To do: Each entry, in full: copy it out exactly.
------
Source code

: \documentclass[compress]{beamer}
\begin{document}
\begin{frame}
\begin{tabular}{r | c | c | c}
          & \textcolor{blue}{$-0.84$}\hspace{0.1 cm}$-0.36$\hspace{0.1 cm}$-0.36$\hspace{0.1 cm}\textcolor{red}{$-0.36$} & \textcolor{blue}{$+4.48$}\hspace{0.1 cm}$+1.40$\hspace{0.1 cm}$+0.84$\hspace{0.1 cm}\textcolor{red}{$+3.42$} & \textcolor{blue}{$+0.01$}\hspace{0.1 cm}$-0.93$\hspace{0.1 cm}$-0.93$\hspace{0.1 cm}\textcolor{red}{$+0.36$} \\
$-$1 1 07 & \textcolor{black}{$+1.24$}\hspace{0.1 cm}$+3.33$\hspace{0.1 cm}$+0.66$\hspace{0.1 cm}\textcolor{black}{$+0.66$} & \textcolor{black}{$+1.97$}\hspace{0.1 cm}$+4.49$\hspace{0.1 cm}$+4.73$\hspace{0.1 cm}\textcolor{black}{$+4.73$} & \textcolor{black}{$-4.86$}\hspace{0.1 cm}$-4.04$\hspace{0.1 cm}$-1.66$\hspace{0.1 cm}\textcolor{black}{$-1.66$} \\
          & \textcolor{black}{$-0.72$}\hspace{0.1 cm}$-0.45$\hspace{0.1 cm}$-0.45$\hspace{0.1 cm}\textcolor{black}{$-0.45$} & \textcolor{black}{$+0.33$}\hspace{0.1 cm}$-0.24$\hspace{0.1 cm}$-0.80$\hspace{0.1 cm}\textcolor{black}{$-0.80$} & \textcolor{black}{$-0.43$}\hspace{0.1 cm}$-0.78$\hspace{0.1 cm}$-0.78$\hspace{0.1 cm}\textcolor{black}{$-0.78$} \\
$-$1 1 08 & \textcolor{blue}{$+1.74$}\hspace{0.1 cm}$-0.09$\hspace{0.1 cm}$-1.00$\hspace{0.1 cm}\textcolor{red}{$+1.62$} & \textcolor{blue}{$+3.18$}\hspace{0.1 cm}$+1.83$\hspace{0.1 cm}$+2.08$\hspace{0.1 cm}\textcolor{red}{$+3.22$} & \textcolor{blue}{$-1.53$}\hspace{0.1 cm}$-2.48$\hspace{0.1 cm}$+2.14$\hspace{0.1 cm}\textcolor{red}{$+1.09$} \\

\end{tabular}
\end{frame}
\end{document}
------
Result below:
Source code

: \documentclass[compress]{beamer}
\begin{document}
\begin{frame}
\begin{tabular}{r | c | c | c}
          & \textcolor{blue}{$-0.84$}\hspace{0.1 cm}$-0.36$\hspace{0.1 cm}$-0.36$\hspace{0.1 cm}\textcolor{red}{$-0.36$} & \textcolor{blue}{$+4.48$}\hspace{0.1 cm}$+1.40$\hspace{0.1 cm}$+0.84$\hspace{0.1 cm}\textcolor{red}{$+3.42$} & \textcolor{blue}{$+0.01$}\hspace{0.1 cm}$-0.93$\hspace{0.1 cm}$-0.93$\hspace{0.1 cm}\textcolor{red}{$+0.36$} \\
$-$1 1 07 & \textcolor{black}{$+1.24$}\hspace{0.1 cm}$+3.33$\hspace{0.1 cm}$+0.66$\hspace{0.1 cm}\textcolor{black}{$+0.66$} & \textcolor{black}{$+1.97$}\hspace{0.1 cm}$+4.49$\hspace{0.1 cm}$+4.73$\hspace{0.1 cm}\textcolor{black}{$+4.73$} & \textcolor{black}{$-4.86$}\hspace{0.1 cm}$-4.04$\hspace{0.1 cm}$-1.66$\hspace{0.1 cm}\textcolor{black}{$-1.66$} \\
          & \textcolor{black}{$-0.72$}\hspace{0.1 cm}$-0.45$\hspace{0.1 cm}$-0.45$\hspace{0.1 cm}\textcolor{black}{$-0.45$} & \textcolor{black}{$+0.33$}\hspace{0.1 cm}$-0.24$\hspace{0.1 cm}$-0.80$\hspace{0.1 cm}\textcolor{black}{$-0.80$} & \textcolor{black}{$-0.43$}\hspace{0.1 cm}$-0.78$\hspace{0.1 cm}$-0.78$\hspace{0.1 cm}\textcolor{black}{$-0.78$} \\
$-$1 1 08 & \textcolor{blue}{$+1.74$}\hspace{0.1 cm}$-0.09$\hspace{0.1 cm}$-1.00$\hspace{0.1 cm}\textcolor{red}{$+1.62$} & \textcolor{blue}{$+3.18$}\hspace{0.1 cm}$+1.83$\hspace{0.1 cm}$+2.08$\hspace{0.1 cm}\textcolor{red}{$+3.22$} & \textcolor{blue}{$-1.53$}\hspace{0.1 cm}$-2.48$\hspace{0.1 cm}$+2.14$\hspace{0.1 cm}\textcolor{red}{$+1.09$} \\

\end{tabular}
\end{frame}
\end{document}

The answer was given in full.